──────── EXTRACTED INFORMATION ────────

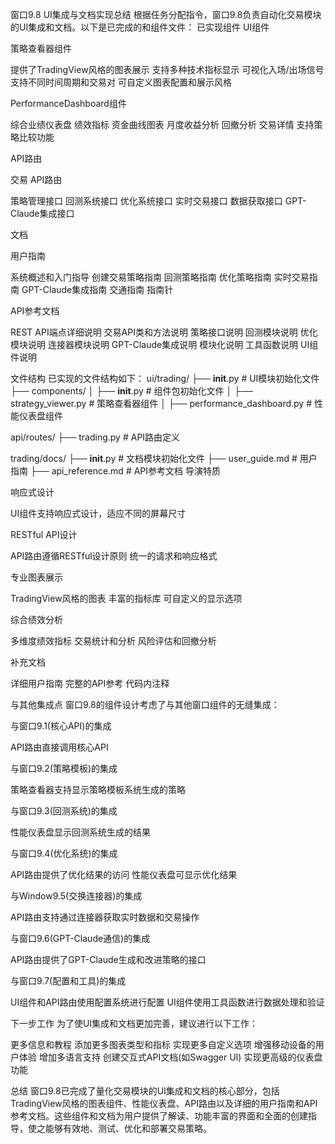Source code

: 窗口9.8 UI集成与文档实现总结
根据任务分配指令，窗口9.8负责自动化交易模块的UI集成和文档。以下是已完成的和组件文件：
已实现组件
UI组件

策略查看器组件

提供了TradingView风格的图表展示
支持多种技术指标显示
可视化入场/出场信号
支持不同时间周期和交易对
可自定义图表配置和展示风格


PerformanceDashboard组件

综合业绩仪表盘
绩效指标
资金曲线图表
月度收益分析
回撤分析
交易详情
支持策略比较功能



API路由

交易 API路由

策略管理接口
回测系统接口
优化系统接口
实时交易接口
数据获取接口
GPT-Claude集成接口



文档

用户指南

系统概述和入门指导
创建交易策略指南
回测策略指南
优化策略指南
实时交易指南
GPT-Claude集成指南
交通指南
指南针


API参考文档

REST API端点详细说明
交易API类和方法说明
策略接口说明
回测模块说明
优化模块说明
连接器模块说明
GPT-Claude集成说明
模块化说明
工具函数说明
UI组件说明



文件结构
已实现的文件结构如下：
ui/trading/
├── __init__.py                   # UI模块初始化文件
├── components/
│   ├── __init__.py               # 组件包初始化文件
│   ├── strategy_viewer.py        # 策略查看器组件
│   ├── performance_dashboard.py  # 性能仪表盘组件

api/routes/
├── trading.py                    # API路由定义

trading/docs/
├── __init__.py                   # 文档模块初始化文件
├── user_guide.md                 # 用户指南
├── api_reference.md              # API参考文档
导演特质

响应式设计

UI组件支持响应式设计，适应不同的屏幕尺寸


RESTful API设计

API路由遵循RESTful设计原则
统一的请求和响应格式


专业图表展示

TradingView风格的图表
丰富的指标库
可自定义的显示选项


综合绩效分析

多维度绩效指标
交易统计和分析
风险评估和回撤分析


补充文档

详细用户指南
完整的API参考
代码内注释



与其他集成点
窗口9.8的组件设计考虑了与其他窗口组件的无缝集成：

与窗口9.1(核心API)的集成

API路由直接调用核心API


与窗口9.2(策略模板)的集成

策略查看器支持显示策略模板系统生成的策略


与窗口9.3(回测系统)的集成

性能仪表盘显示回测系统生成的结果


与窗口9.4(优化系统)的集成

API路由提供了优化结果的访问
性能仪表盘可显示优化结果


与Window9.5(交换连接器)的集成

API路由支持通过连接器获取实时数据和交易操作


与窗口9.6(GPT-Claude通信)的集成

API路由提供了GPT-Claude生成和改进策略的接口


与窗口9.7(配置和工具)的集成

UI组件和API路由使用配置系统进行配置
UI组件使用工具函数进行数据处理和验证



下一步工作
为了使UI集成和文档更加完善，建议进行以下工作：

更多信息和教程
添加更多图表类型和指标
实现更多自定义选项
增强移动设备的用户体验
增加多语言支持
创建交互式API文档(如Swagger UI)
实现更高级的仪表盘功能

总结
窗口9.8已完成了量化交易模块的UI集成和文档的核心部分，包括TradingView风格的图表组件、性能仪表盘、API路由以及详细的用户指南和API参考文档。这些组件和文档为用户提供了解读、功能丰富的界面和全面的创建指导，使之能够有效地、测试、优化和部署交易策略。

────────
──────── EXTRACTED INFORMATION ────────

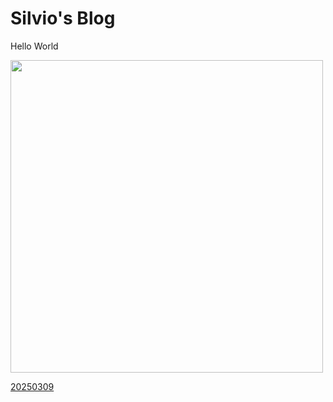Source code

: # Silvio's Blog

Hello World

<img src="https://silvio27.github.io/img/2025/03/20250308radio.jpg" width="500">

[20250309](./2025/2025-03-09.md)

────────

In the records above, each line with the string "策略查看器组件" should be copied.

* [COMPLETED EXERCISE]:
策略查看器组件
│   ├── strategy_viewer.py        # 策略查看器组件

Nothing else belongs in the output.